Your instructions:
Return the data below exactly, but only from the line containing "var orderID = i;" through the line containing "productName = productNames[random.Next(productNames.Length)];", with both of those lines included.

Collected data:

Content starts

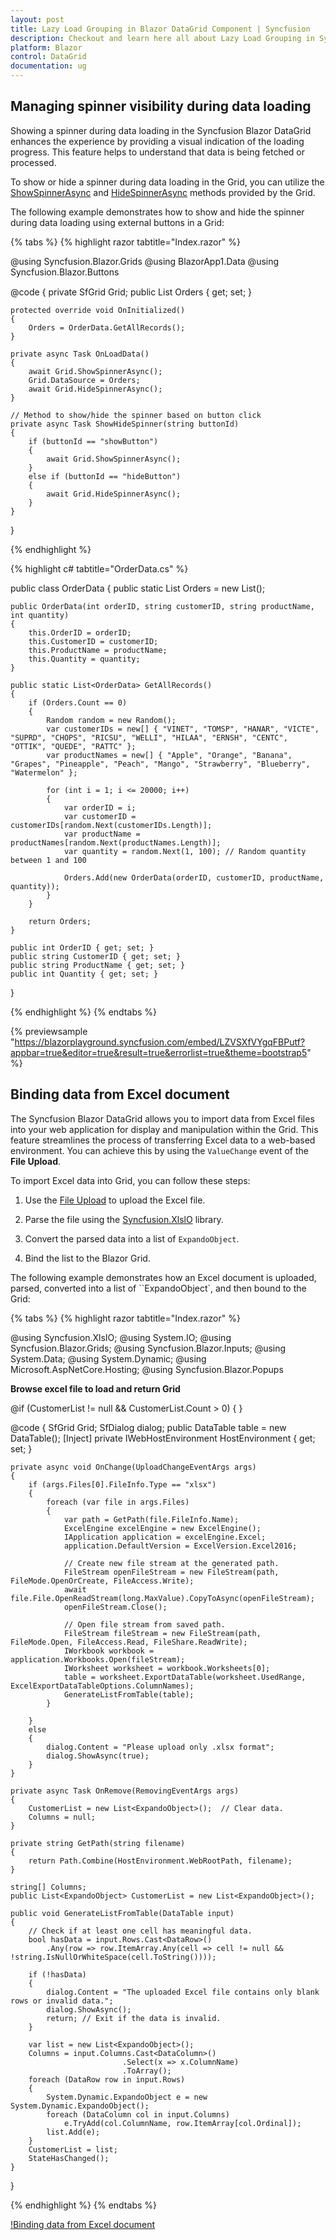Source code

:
 ```yaml
---
layout: post
title: Lazy Load Grouping in Blazor DataGrid Component | Syncfusion
description: Checkout and learn here all about Lazy Load Grouping in Syncfusion Blazor DataGrid component and much more details.
platform: Blazor
control: DataGrid
documentation: ug
---
```


## Managing spinner visibility during data loading

Showing a spinner during data loading in the Syncfusion Blazor DataGrid enhances the experience by providing a visual indication of the loading progress. This feature helps to understand that data is being fetched or processed.

To show or hide a spinner during data loading in the Grid, you can utilize the [ShowSpinnerAsync](https://help.syncfusion.com/cr/blazor/Syncfusion.Blazor.Grids.SfGrid-1.html#Syncfusion_Blazor_Grids_SfGrid_1_ShowSpinnerAsync) and [HideSpinnerAsync](https://help.syncfusion.com/cr/blazor/Syncfusion.Blazor.Grids.SfGrid-1.html#Syncfusion_Blazor_Grids_SfGrid_1_HideSpinnerAsync) methods provided by the Grid.

The following example demonstrates how to show and hide the spinner during data loading using external buttons in a Grid:

{% tabs %}
{% highlight razor tabtitle="Index.razor" %}

@using Syncfusion.Blazor.Grids
@using BlazorApp1.Data
@using Syncfusion.Blazor.Buttons

<div Style="margin-bottom:15px">
    <SfButton CssClass="e-outline" OnClick="@(() => OnLoadData())" Content="Load Data"></SfButton>
    <SfButton CssClass="e-outline" Style="margin-left:5px" OnClick="@(() => ShowHideSpinner("showButton"))" Content="Show Spinner"></SfButton>
    <SfButton CssClass="e-outline" Style="margin-left:5px" OnClick="@(() => ShowHideSpinner("hideButton"))" Content="Hide Spinner"></SfButton>
</div>
<SfGrid @ref="Grid" TValue="OrderData" AllowPaging="true">
    <GridColumns>
        <GridColumn Field="@nameof(OrderData.OrderID)" HeaderText="Order ID" TextAlign="TextAlign.Right" Width="90"></GridColumn>
        <GridColumn Field="@nameof(OrderData.CustomerID)" HeaderText="Customer ID" Width="100"></GridColumn>
        <GridColumn Field="@nameof(OrderData.ProductName)" HeaderText="Product Name" Width="110"></GridColumn>
        <GridColumn Field="@nameof(OrderData.Quantity)" HeaderText="Quantity" Width="100"></GridColumn>
    </GridColumns>
</SfGrid>

@code {
    private SfGrid<OrderData> Grid;
    public List<OrderData> Orders { get; set; }

    protected override void OnInitialized()
    {
        Orders = OrderData.GetAllRecords();
    }

    private async Task OnLoadData()
    {
        await Grid.ShowSpinnerAsync();
        Grid.DataSource = Orders;
        await Grid.HideSpinnerAsync();
    }

    // Method to show/hide the spinner based on button click
    private async Task ShowHideSpinner(string buttonId)
    {
        if (buttonId == "showButton")
        {
            await Grid.ShowSpinnerAsync();
        }
        else if (buttonId == "hideButton")
        {
            await Grid.HideSpinnerAsync();
        }
    }
}

{% endhighlight %}

{% highlight c# tabtitle="OrderData.cs" %}

public class OrderData
{
    public static List<OrderData> Orders = new List<OrderData>();

    public OrderData(int orderID, string customerID, string productName, int quantity)
    {
        this.OrderID = orderID;
        this.CustomerID = customerID;
        this.ProductName = productName;
        this.Quantity = quantity;
    }

    public static List<OrderData> GetAllRecords()
    {
        if (Orders.Count == 0)
        {
            Random random = new Random();
            var customerIDs = new[] { "VINET", "TOMSP", "HANAR", "VICTE", "SUPRD", "CHOPS", "RICSU", "WELLI", "HILAA", "ERNSH", "CENTC", "OTTIK", "QUEDE", "RATTC" };
            var productNames = new[] { "Apple", "Orange", "Banana", "Grapes", "Pineapple", "Peach", "Mango", "Strawberry", "Blueberry", "Watermelon" };

            for (int i = 1; i <= 20000; i++)
            {
                var orderID = i;
                var customerID = customerIDs[random.Next(customerIDs.Length)];
                var productName = productNames[random.Next(productNames.Length)];
                var quantity = random.Next(1, 100); // Random quantity between 1 and 100

                Orders.Add(new OrderData(orderID, customerID, productName, quantity));
            }
        }

        return Orders;
    }

    public int OrderID { get; set; }
    public string CustomerID { get; set; }
    public string ProductName { get; set; }
    public int Quantity { get; set; }
}

{% endhighlight %}
{% endtabs %}

{% previewsample "https://blazorplayground.syncfusion.com/embed/LZVSXfVYgqFBPutf?appbar=true&editor=true&result=true&errorlist=true&theme=bootstrap5" %}

## Binding data from Excel document

The Syncfusion Blazor DataGrid allows you to import data from Excel files into your web application for display and manipulation within the Grid. This feature streamlines the process of transferring Excel data to a web-based environment. You can achieve this by using the `ValueChange` event of the **File Upload**.

To import Excel data into Grid, you can follow these steps:

1. Use the [File Upload](https://blazor.syncfusion.com/documentation/file-upload/getting-started-with-web-app) to upload the Excel file.

2. Parse the file using the [Syncfusion.XlslO](https://www.nuget.org/packages/Syncfusion.XlsIO.Net.Core/) library.

3. Convert the parsed data into a list of `ExpandoObject`.

4. Bind the list to the Blazor Grid.

The following example demonstrates how an Excel document is uploaded, parsed, converted into a list of ``ExpandoObject`, and then bound to the Grid:

{% tabs %}
{% highlight razor tabtitle="Index.razor" %}

@using Syncfusion.XlsIO;
@using System.IO;
@using Syncfusion.Blazor.Grids;
@using Syncfusion.Blazor.Inputs;
@using System.Data;
@using System.Dynamic;
@using Microsoft.AspNetCore.Hosting;
@using Syncfusion.Blazor.Popups

<label style="padding:20px 0px 20px 0px;font-weight: bold">Browse excel file to load and return Grid</label>
<div id="target">
    <SfUploader>
        <UploaderEvents OnRemove="OnRemove" ValueChange="OnChange"></UploaderEvents>
    </SfUploader>
</div>
@if (CustomerList != null && CustomerList.Count > 0)
{
    <SfGrid @ref="Grid" DataSource="@CustomerList" AllowPaging="true" Height="340px">
    </SfGrid>
}
<SfDialog @ref="dialog" ID="dialog" Target="#target" Visible="false" ShowCloseIcon="true" Header="Alert">
</SfDialog>

<style>
    #target {
        position: relative;
    }
    .dialog {
        max-height: 107px;
    }
</style>

@code {
    SfGrid<ExpandoObject> Grid;
    SfDialog dialog;
    public DataTable table = new DataTable();
    [Inject] private IWebHostEnvironment HostEnvironment { get; set; }

    private async void OnChange(UploadChangeEventArgs args)
    {
        if (args.Files[0].FileInfo.Type == "xlsx")
        {
            foreach (var file in args.Files)
            {
                var path = GetPath(file.FileInfo.Name);
                ExcelEngine excelEngine = new ExcelEngine();
                IApplication application = excelEngine.Excel;
                application.DefaultVersion = ExcelVersion.Excel2016;

                // Create new file stream at the generated path.
                FileStream openFileStream = new FileStream(path, FileMode.OpenOrCreate, FileAccess.Write);
                await file.File.OpenReadStream(long.MaxValue).CopyToAsync(openFileStream);
                openFileStream.Close();

                // Open file stream from saved path.
                FileStream fileStream = new FileStream(path, FileMode.Open, FileAccess.Read, FileShare.ReadWrite);
                IWorkbook workbook = application.Workbooks.Open(fileStream);
                IWorksheet worksheet = workbook.Worksheets[0];
                table = worksheet.ExportDataTable(worksheet.UsedRange, ExcelExportDataTableOptions.ColumnNames);
                GenerateListFromTable(table);
            }

        }
        else
        {
            dialog.Content = "Please upload only .xlsx format";
            dialog.ShowAsync(true);
        }
    }

    private async Task OnRemove(RemovingEventArgs args)
    {
        CustomerList = new List<ExpandoObject>();  // Clear data.
        Columns = null;
    }

    private string GetPath(string filename)
    {
        return Path.Combine(HostEnvironment.WebRootPath, filename);
    }

    string[] Columns;
    public List<ExpandoObject> CustomerList = new List<ExpandoObject>();

    public void GenerateListFromTable(DataTable input)
    {
        // Check if at least one cell has meaningful data.
        bool hasData = input.Rows.Cast<DataRow>()
            .Any(row => row.ItemArray.Any(cell => cell != null && !string.IsNullOrWhiteSpace(cell.ToString())));

        if (!hasData)
        {
            dialog.Content = "The uploaded Excel file contains only blank rows or invalid data.";
            dialog.ShowAsync();
            return; // Exit if the data is invalid.
        }

        var list = new List<ExpandoObject>();
        Columns = input.Columns.Cast<DataColumn>()
                             .Select(x => x.ColumnName)
                             .ToArray();
        foreach (DataRow row in input.Rows)
        {
            System.Dynamic.ExpandoObject e = new System.Dynamic.ExpandoObject();
            foreach (DataColumn col in input.Columns)
                e.TryAdd(col.ColumnName, row.ItemArray[col.Ordinal]);
            list.Add(e);
        }
        CustomerList = list;
        StateHasChanged();
    }
}

{% endhighlight %}
{% endtabs %}

[!Binding data from Excel document](./images/excel-import-data.gif)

Content ends

Response area:
                var orderID = i;
                var customerID = customerIDs[random.Next(customerIDs.Length)];
                var productName = productNames[random.Next(productNames.Length)];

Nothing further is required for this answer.